==== Dataset extract ====

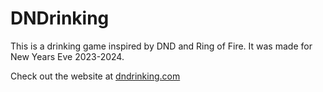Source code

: # DNDrinking
This is a drinking game inspired by DND and Ring of Fire.
It was made for New Years Eve 2023-2024.

Check out the website at [dndrinking.com](https://dndrinking.com)
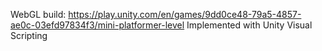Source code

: WebGL build: https://play.unity.com/en/games/9dd0ce48-79a5-4857-ae0c-03efd97834f3/mini-platformer-level
Implemented with Unity Visual Scripting
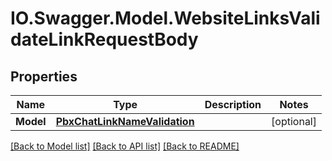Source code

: # IO.Swagger.Model.WebsiteLinksValidateLinkRequestBody
## Properties

Name | Type | Description | Notes
------------ | ------------- | ------------- | -------------
**Model** | [**PbxChatLinkNameValidation**](PbxChatLinkNameValidation.md) |  | [optional] 

[[Back to Model list]](../README.md#documentation-for-models) [[Back to API list]](../README.md#documentation-for-api-endpoints) [[Back to README]](../README.md)

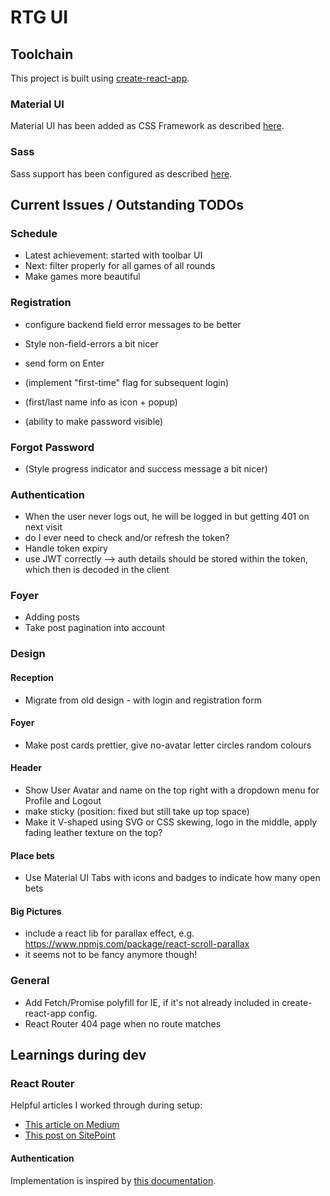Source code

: # RTG UI

## Toolchain

This project is built using [create-react-app](https://github.com/facebookincubator/create-react-app).

### Material UI

Material UI has been added as CSS Framework as described [here](https://stackoverflow.com/a/44197904).

### Sass

Sass support has been configured as described [here](https://github.com/facebookincubator/create-react-app/blob/master/packages/react-scripts/template/README.md#adding-a-css-preprocessor-sass-less-etc).

## Current Issues / Outstanding TODOs

### Schedule

* Latest achievement: started with toolbar UI
* Next: filter properly for all games of all rounds
* Make games more beautiful

### Registration

* configure backend field error messages to be better
* Style non-field-errors a bit nicer
* send form on Enter

* (implement "first-time" flag for subsequent login)
* (first/last name info as icon + popup)
* (ability to make password visible)

### Forgot Password

* (Style progress indicator and success message a bit nicer)

### Authentication

* When the user never logs out, he will be logged in but getting 401 on next visit
* do I ever need to check and/or refresh the token?
* Handle token expiry
* use JWT correctly --> auth details should be stored within the token, which then is decoded in the client

### Foyer

* Adding posts
* Take post pagination into account

### Design

#### Reception
* Migrate from old design - with login and registration form

#### Foyer
* Make post cards prettier, give no-avatar letter circles random colours

#### Header
* Show User Avatar and name on the top right with a dropdown menu for Profile and Logout
* make sticky (position: fixed but still take up top space)
* Make it V-shaped using SVG or CSS skewing, logo in the middle, apply fading leather texture on the top?

#### Place bets
* Use Material UI Tabs with icons and badges to indicate how many open bets

#### Big Pictures
* include a react lib for parallax effect, e.g. https://www.npmjs.com/package/react-scroll-parallax
* it seems not to be fancy anymore though!

### General
* Add Fetch/Promise polyfill for IE, if it's not already included in create-react-app config.
* React Router 404 page when no route matches

## Learnings during dev

### React Router

Helpful articles I worked through during setup:
* [This article on Medium](https://medium.com/@pshrmn/a-simple-react-router-v4-tutorial-7f23ff27adf)
* [This post on SitePoint](https://www.sitepoint.com/react-router-v4-complete-guide/)

#### Authentication

Implementation is inspired by [this documentation](https://reacttraining.com/react-router/web/example/auth-workflow).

====

_Work required_: For each line above that has the word "Material", add one to a tally, and report the final tally alone.

_Answer to this problem_: 3